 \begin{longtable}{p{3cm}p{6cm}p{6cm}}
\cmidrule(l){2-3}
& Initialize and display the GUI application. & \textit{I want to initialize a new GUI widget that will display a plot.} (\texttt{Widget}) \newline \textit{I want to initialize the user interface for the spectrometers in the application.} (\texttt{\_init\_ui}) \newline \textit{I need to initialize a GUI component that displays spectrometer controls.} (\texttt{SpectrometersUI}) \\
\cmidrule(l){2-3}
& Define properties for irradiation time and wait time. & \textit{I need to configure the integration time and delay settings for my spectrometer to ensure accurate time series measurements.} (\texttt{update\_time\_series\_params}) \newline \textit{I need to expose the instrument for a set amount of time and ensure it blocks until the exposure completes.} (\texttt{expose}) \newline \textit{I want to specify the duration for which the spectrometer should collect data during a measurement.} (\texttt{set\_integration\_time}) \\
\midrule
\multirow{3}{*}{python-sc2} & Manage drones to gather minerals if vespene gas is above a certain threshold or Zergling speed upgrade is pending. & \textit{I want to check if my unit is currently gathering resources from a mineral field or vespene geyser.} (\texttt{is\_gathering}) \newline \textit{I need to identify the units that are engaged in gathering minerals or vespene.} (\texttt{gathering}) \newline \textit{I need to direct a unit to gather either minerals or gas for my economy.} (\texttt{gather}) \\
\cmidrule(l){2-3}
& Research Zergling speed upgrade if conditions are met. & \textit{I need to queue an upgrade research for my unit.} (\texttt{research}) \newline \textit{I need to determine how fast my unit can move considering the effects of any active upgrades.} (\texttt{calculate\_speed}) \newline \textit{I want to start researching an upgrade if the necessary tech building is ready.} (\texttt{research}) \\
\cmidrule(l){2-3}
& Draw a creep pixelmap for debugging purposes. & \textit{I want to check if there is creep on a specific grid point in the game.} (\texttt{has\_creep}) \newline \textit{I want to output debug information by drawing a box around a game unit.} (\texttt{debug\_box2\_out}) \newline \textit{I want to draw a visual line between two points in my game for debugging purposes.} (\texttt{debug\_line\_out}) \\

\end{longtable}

What you should do — Retype every line of the data above exactly.

Exercise output —
 \begin{longtable}{p{3cm}p{6cm}p{6cm}}
\cmidrule(l){2-3}
& Initialize and display the GUI application. & \textit{I want to initialize a new GUI widget that will display a plot.} (\texttt{Widget}) \newline \textit{I want to initialize the user interface for the spectrometers in the application.} (\texttt{\_init\_ui}) \newline \textit{I need to initialize a GUI component that displays spectrometer controls.} (\texttt{SpectrometersUI}) \\
\cmidrule(l){2-3}
& Define properties for irradiation time and wait time. & \textit{I need to configure the integration time and delay settings for my spectrometer to ensure accurate time series measurements.} (\texttt{update\_time\_series\_params}) \newline \textit{I need to expose the instrument for a set amount of time and ensure it blocks until the exposure completes.} (\texttt{expose}) \newline \textit{I want to specify the duration for which the spectrometer should collect data during a measurement.} (\texttt{set\_integration\_time}) \\
\midrule
\multirow{3}{*}{python-sc2} & Manage drones to gather minerals if vespene gas is above a certain threshold or Zergling speed upgrade is pending. & \textit{I want to check if my unit is currently gathering resources from a mineral field or vespene geyser.} (\texttt{is\_gathering}) \newline \textit{I need to identify the units that are engaged in gathering minerals or vespene.} (\texttt{gathering}) \newline \textit{I need to direct a unit to gather either minerals or gas for my economy.} (\texttt{gather}) \\
\cmidrule(l){2-3}
& Research Zergling speed upgrade if conditions are met. & \textit{I need to queue an upgrade research for my unit.} (\texttt{research}) \newline \textit{I need to determine how fast my unit can move considering the effects of any active upgrades.} (\texttt{calculate\_speed}) \newline \textit{I want to start researching an upgrade if the necessary tech building is ready.} (\texttt{research}) \\
\cmidrule(l){2-3}
& Draw a creep pixelmap for debugging purposes. & \textit{I want to check if there is creep on a specific grid point in the game.} (\texttt{has\_creep}) \newline \textit{I want to output debug information by drawing a box around a game unit.} (\texttt{debug\_box2\_out}) \newline \textit{I want to draw a visual line between two points in my game for debugging purposes.} (\texttt{debug\_line\_out}) \\

\end{longtable}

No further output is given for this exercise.